Task item: Show every line of the data below that includes the word "textit".

* * * *

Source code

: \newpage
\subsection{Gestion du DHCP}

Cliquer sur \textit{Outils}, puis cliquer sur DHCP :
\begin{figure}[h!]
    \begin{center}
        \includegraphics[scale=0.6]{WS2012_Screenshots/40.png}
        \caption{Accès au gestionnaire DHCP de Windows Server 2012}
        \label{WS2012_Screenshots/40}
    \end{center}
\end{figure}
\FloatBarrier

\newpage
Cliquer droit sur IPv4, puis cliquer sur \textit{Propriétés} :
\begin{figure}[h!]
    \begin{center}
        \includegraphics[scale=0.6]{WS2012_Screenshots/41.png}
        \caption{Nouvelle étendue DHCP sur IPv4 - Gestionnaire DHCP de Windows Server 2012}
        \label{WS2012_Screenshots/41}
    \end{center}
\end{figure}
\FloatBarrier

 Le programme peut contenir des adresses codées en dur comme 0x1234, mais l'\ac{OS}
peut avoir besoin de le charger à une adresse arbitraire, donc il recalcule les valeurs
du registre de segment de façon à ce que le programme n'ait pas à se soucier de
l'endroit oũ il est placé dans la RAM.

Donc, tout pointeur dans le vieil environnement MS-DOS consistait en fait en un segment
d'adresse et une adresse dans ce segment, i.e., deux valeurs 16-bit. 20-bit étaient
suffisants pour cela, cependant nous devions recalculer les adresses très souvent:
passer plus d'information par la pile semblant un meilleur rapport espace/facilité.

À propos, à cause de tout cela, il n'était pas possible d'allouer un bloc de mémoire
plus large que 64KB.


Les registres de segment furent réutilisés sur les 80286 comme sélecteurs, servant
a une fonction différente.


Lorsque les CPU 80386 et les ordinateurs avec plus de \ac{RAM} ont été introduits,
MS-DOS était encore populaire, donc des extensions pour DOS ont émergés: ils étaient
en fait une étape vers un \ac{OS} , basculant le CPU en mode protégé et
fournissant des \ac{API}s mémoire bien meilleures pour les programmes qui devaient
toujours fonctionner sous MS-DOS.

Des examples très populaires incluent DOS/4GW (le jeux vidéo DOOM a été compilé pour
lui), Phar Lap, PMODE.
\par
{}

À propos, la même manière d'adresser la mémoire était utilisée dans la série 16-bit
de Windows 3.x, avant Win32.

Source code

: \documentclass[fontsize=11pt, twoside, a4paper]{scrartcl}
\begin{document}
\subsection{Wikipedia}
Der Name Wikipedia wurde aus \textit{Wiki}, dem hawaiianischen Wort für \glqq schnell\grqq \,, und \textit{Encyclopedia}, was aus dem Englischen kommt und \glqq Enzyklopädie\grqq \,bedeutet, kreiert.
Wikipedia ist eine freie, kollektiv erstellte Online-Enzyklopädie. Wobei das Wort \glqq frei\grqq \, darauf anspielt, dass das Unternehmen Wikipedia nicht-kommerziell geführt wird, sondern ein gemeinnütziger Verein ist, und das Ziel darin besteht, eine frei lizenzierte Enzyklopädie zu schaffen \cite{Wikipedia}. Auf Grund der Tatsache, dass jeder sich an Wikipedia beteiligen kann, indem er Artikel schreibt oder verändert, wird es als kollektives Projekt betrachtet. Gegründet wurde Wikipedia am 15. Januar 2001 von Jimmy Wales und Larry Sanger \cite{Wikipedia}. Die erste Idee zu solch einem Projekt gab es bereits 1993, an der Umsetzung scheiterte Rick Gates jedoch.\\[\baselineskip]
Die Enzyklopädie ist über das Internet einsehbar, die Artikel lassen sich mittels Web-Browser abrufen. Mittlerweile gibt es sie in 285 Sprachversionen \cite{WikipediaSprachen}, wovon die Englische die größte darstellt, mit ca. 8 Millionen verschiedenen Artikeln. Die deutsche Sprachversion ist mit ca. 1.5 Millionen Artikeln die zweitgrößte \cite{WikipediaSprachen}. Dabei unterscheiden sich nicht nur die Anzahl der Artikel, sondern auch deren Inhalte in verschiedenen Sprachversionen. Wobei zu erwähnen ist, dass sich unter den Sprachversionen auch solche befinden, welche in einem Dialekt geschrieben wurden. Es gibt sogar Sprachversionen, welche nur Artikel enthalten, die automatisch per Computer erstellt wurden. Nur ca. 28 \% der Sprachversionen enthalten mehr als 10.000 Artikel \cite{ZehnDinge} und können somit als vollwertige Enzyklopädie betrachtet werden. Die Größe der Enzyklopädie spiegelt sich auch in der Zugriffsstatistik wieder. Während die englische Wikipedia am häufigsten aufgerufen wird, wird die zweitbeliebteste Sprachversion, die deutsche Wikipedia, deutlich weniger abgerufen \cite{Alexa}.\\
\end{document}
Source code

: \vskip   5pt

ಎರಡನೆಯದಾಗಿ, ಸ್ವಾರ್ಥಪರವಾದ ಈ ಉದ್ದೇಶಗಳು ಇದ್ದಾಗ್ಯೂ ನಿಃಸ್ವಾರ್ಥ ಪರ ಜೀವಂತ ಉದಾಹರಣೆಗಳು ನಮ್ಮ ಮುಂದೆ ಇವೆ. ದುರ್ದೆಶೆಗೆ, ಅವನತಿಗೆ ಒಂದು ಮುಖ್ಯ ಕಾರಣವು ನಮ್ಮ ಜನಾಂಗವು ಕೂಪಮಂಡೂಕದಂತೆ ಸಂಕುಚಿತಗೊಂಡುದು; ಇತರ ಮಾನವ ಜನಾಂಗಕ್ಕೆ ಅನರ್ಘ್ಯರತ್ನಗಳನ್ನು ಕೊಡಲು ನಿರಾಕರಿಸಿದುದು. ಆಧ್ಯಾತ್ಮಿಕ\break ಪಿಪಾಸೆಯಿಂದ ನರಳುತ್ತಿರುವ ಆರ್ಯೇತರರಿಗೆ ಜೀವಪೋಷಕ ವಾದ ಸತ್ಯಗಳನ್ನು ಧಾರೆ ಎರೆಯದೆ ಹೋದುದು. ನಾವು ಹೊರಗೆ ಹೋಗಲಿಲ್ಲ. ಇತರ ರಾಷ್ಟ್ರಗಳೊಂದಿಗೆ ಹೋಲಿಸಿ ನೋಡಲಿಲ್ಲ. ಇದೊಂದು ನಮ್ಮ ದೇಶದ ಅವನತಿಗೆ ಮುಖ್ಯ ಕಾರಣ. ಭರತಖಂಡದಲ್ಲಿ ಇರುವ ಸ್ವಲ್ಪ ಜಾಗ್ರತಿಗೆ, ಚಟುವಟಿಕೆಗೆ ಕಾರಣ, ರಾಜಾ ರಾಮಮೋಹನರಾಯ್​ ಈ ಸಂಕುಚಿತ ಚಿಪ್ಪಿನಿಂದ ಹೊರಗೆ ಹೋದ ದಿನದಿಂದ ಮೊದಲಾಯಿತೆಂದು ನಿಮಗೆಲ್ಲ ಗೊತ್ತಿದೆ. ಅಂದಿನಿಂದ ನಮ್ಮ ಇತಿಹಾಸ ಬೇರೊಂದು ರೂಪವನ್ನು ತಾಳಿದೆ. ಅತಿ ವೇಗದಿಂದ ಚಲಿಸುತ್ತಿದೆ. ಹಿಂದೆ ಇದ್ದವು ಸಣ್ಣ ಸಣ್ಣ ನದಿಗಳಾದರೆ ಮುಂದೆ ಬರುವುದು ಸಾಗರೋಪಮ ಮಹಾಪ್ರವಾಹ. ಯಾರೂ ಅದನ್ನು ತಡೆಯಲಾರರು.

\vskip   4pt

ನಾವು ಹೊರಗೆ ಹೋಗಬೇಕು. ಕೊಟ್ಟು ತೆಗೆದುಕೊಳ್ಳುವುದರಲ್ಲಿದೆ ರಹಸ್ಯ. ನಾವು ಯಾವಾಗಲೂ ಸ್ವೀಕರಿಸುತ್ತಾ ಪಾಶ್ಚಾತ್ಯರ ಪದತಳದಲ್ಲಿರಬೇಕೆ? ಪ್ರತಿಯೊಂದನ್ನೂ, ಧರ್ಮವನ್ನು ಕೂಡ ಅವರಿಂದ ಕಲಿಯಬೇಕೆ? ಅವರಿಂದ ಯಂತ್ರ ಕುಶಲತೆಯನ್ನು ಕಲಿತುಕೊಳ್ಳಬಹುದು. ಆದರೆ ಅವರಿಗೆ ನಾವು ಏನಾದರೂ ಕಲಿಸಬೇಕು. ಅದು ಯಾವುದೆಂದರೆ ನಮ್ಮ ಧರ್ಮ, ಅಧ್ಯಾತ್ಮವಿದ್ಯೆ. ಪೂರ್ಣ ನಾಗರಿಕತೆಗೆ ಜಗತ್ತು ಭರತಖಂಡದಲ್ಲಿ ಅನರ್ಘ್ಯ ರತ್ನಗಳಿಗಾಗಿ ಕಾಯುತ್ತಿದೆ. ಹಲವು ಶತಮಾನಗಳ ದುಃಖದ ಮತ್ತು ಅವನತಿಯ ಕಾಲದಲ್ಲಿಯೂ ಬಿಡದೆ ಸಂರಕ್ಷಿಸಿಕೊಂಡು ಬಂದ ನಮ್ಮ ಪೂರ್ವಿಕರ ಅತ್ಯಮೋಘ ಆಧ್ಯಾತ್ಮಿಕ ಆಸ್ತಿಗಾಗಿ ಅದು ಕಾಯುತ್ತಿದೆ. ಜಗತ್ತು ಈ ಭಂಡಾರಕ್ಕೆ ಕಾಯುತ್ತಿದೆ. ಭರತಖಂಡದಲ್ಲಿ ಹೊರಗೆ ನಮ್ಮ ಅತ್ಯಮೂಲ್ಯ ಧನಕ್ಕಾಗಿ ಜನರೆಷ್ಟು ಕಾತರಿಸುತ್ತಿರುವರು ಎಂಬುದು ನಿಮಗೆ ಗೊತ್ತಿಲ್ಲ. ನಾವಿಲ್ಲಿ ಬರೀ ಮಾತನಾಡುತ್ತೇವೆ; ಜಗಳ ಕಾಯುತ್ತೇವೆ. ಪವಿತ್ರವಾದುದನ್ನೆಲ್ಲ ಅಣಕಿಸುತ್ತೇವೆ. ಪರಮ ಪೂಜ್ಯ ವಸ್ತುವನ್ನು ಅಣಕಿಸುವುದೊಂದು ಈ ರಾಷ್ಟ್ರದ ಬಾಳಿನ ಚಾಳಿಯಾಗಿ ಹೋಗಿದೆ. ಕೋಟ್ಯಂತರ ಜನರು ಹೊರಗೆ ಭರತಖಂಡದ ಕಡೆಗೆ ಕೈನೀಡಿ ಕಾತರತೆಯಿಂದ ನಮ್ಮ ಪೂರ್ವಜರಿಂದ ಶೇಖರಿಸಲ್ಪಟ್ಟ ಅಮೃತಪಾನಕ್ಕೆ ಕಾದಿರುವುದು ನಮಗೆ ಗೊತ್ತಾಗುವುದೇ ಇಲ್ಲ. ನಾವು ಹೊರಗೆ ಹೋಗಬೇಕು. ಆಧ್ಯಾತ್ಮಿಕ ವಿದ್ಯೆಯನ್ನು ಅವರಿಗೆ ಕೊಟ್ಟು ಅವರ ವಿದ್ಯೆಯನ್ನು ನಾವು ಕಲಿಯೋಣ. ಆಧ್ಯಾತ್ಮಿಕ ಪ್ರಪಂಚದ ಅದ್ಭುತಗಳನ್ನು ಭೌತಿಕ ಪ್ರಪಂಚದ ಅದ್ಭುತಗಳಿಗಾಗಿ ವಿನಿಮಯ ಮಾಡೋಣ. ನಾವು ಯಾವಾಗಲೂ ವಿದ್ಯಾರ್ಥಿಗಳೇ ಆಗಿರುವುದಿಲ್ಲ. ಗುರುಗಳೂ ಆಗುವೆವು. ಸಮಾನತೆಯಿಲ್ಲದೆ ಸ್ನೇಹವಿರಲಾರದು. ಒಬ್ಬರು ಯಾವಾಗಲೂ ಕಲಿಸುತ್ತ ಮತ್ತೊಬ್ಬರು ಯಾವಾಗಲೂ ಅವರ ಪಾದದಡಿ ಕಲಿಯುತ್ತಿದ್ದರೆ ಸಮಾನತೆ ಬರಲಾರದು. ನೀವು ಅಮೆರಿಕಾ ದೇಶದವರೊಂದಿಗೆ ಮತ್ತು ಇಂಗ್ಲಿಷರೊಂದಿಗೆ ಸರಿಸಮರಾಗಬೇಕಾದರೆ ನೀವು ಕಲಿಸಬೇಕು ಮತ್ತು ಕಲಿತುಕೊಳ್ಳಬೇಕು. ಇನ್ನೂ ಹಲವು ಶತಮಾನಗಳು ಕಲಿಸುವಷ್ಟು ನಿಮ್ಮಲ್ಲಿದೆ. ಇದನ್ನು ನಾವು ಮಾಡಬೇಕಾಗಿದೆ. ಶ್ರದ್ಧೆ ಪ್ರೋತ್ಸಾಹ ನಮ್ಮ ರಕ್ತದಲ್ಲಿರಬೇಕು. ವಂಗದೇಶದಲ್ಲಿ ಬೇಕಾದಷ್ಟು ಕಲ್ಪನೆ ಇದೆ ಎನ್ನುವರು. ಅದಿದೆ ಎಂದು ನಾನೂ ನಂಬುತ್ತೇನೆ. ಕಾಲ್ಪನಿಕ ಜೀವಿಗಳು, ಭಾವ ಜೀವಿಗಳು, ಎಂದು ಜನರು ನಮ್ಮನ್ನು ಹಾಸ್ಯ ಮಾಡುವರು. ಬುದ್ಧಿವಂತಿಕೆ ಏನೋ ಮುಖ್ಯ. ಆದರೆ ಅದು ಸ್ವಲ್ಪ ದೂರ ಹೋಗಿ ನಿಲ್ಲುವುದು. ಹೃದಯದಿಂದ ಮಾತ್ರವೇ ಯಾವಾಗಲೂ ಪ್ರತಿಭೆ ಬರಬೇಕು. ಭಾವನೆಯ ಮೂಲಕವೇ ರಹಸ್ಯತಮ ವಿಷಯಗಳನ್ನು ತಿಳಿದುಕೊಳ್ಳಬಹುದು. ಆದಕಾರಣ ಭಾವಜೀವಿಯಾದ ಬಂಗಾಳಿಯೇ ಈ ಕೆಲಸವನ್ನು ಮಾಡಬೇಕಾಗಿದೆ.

* * * *

Response:
Cliquer sur \textit{Outils}, puis cliquer sur DHCP :
Cliquer droit sur IPv4, puis cliquer sur \textit{Propriétés} :
Der Name Wikipedia wurde aus \textit{Wiki}, dem hawaiianischen Wort für \glqq schnell\grqq \,, und \textit{Encyclopedia}, was aus dem Englischen kommt und \glqq Enzyklopädie\grqq \,bedeutet, kreiert.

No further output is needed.